HOW TO COMPLETE THIS TASK: Copy the listing exactly, please, and keep every picture out of it.

** Opening PROVIDED RECORDS block **

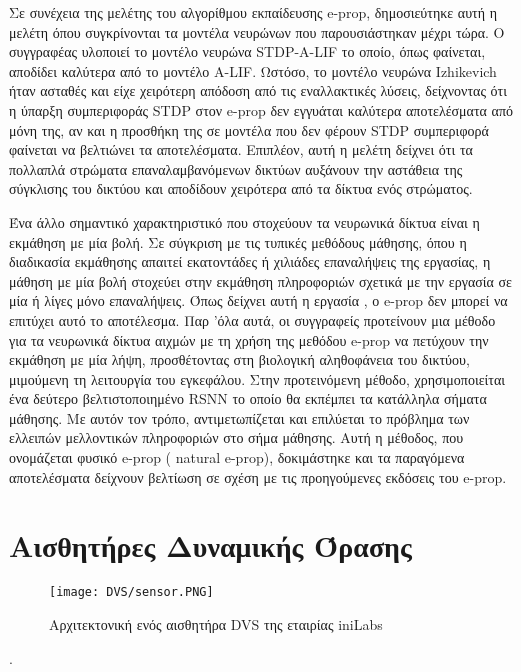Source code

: \documentclass[12pt]{report}
\begin{document}
Σε συνέχεια της μελέτης του αλγορίθμου εκπαίδευσης \textlatin{e-prop}, δημοσιεύτηκε αυτή η μελέτη \cite{Veen2021} όπου συγκρίνονται τα μοντέλα νευρώνων που παρουσιάστηκαν μέχρι τώρα. Ο συγγραφέας υλοποιεί το μοντέλο νευρώνα \textlatin{STDP-A-LIF} το οποίο, όπως φαίνεται, αποδίδει καλύτερα από το μοντέλο \textlatin{A-LIF}. Ωστόσο, το μοντέλο νευρώνα \textlatin{Izhikevich} ήταν ασταθές και είχε χειρότερη απόδοση από τις εναλλακτικές λύσεις, δείχνοντας ότι η ύπαρξη συμπεριφοράς \textlatin{STDP} στον \textlatin{e-prop} δεν εγγυάται καλύτερα αποτελέσματα από μόνη της, αν και η προσθήκη της σε μοντέλα που δεν φέρουν \textlatin{STDP} συμπεριφορά φαίνεται να βελτιώνει τα αποτελέσματα. Επιπλέον, αυτή η μελέτη δείχνει ότι τα πολλαπλά στρώματα επαναλαμβανόμενων δικτύων αυξάνουν την αστάθεια της σύγκλισης του δικτύου και αποδίδουν χειρότερα από τα δίκτυα ενός στρώματος.

Ένα άλλο σημαντικό χαρακτηριστικό που στοχεύουν τα νευρωνικά δίκτυα είναι η εκμάθηση με μία βολή. Σε σύγκριση με τις τυπικές μεθόδους μάθησης, όπου η διαδικασία εκμάθησης απαιτεί εκατοντάδες ή χιλιάδες επαναλήψεις της εργασίας, η μάθηση με μία βολή στοχεύει στην εκμάθηση πληροφοριών σχετικά με την εργασία σε μία ή λίγες μόνο επαναλήψεις. Όπως δείχνει αυτή η εργασία \cite{Scherr2020}, ο \textlatin{e-prop} δεν μπορεί να επιτύχει αυτό το αποτέλεσμα. Παρ 'όλα αυτά, οι συγγραφείς προτείνουν μια μέθοδο για τα νευρωνικά δίκτυα αιχμών με τη χρήση της μεθόδου \textlatin{e-prop} να πετύχουν την εκμάθηση με μία λήψη, προσθέτοντας στη βιολογική αληθοφάνεια του δικτύου, μιμούμενη τη λειτουργία του εγκεφάλου. Στην προτεινόμενη μέθοδο, χρησιμοποιείται ένα δεύτερο βελτιστοποιημένο \textlatin{RSNN} το οποίο θα εκπέμπει τα κατάλληλα σήματα μάθησης. Με αυτόν τον τρόπο, αντιμετωπίζεται και επιλύεται το πρόβλημα των ελλειπών μελλοντικών πληροφοριών στο σήμα μάθησης. Αυτή η μέθοδος, που ονομάζεται φυσικό \textlatin{e-prop ( natural e-prop)}, δοκιμάστηκε και τα παραγόμενα αποτελέσματα δείχνουν βελτίωση σε σχέση με τις προηγούμενες εκδόσεις του \textlatin{e-prop}.

\chapter{Αισθητήρες Δυναμικής Όρασης}

\begin{wrapfigure}{r}{0.25\textwidth} %
    \centering
     \texttt{[image: DVS/sensor.PNG]}
    \caption{Αρχιτεκτονική ενός αισθητήρα \textlatin{DVS} της εταιρίας \textlatin{iniLabs} }
    \label{fig:dvs-sensor}
\end{wrapfigure}.
\end{document}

** Closing PROVIDED RECORDS block **

RESPONSE AREA:
Source code

: \documentclass[12pt]{report}
\begin{document}
Σε συνέχεια της μελέτης του αλγορίθμου εκπαίδευσης \textlatin{e-prop}, δημοσιεύτηκε αυτή η μελέτη \cite{Veen2021} όπου συγκρίνονται τα μοντέλα νευρώνων που παρουσιάστηκαν μέχρι τώρα. Ο συγγραφέας υλοποιεί το μοντέλο νευρώνα \textlatin{STDP-A-LIF} το οποίο, όπως φαίνεται, αποδίδει καλύτερα από το μοντέλο \textlatin{A-LIF}. Ωστόσο, το μοντέλο νευρώνα \textlatin{Izhikevich} ήταν ασταθές και είχε χειρότερη απόδοση από τις εναλλακτικές λύσεις, δείχνοντας ότι η ύπαρξη συμπεριφοράς \textlatin{STDP} στον \textlatin{e-prop} δεν εγγυάται καλύτερα αποτελέσματα από μόνη της, αν και η προσθήκη της σε μοντέλα που δεν φέρουν \textlatin{STDP} συμπεριφορά φαίνεται να βελτιώνει τα αποτελέσματα. Επιπλέον, αυτή η μελέτη δείχνει ότι τα πολλαπλά στρώματα επαναλαμβανόμενων δικτύων αυξάνουν την αστάθεια της σύγκλισης του δικτύου και αποδίδουν χειρότερα από τα δίκτυα ενός στρώματος.

Ένα άλλο σημαντικό χαρακτηριστικό που στοχεύουν τα νευρωνικά δίκτυα είναι η εκμάθηση με μία βολή. Σε σύγκριση με τις τυπικές μεθόδους μάθησης, όπου η διαδικασία εκμάθησης απαιτεί εκατοντάδες ή χιλιάδες επαναλήψεις της εργασίας, η μάθηση με μία βολή στοχεύει στην εκμάθηση πληροφοριών σχετικά με την εργασία σε μία ή λίγες μόνο επαναλήψεις. Όπως δείχνει αυτή η εργασία \cite{Scherr2020}, ο \textlatin{e-prop} δεν μπορεί να επιτύχει αυτό το αποτέλεσμα. Παρ 'όλα αυτά, οι συγγραφείς προτείνουν μια μέθοδο για τα νευρωνικά δίκτυα αιχμών με τη χρήση της μεθόδου \textlatin{e-prop} να πετύχουν την εκμάθηση με μία λήψη, προσθέτοντας στη βιολογική αληθοφάνεια του δικτύου, μιμούμενη τη λειτουργία του εγκεφάλου. Στην προτεινόμενη μέθοδο, χρησιμοποιείται ένα δεύτερο βελτιστοποιημένο \textlatin{RSNN} το οποίο θα εκπέμπει τα κατάλληλα σήματα μάθησης. Με αυτόν τον τρόπο, αντιμετωπίζεται και επιλύεται το πρόβλημα των ελλειπών μελλοντικών πληροφοριών στο σήμα μάθησης. Αυτή η μέθοδος, που ονομάζεται φυσικό \textlatin{e-prop ( natural e-prop)}, δοκιμάστηκε και τα παραγόμενα αποτελέσματα δείχνουν βελτίωση σε σχέση με τις προηγούμενες εκδόσεις του \textlatin{e-prop}.

\chapter{Αισθητήρες Δυναμικής Όρασης}

\begin{wrapfigure}{r}{0.25\textwidth} %
    \centering
     \texttt{[image: DVS/sensor.PNG]}
    \caption{Αρχιτεκτονική ενός αισθητήρα \textlatin{DVS} της εταιρίας \textlatin{iniLabs} }
    \label{fig:dvs-sensor}
\end{wrapfigure}.
\end{document}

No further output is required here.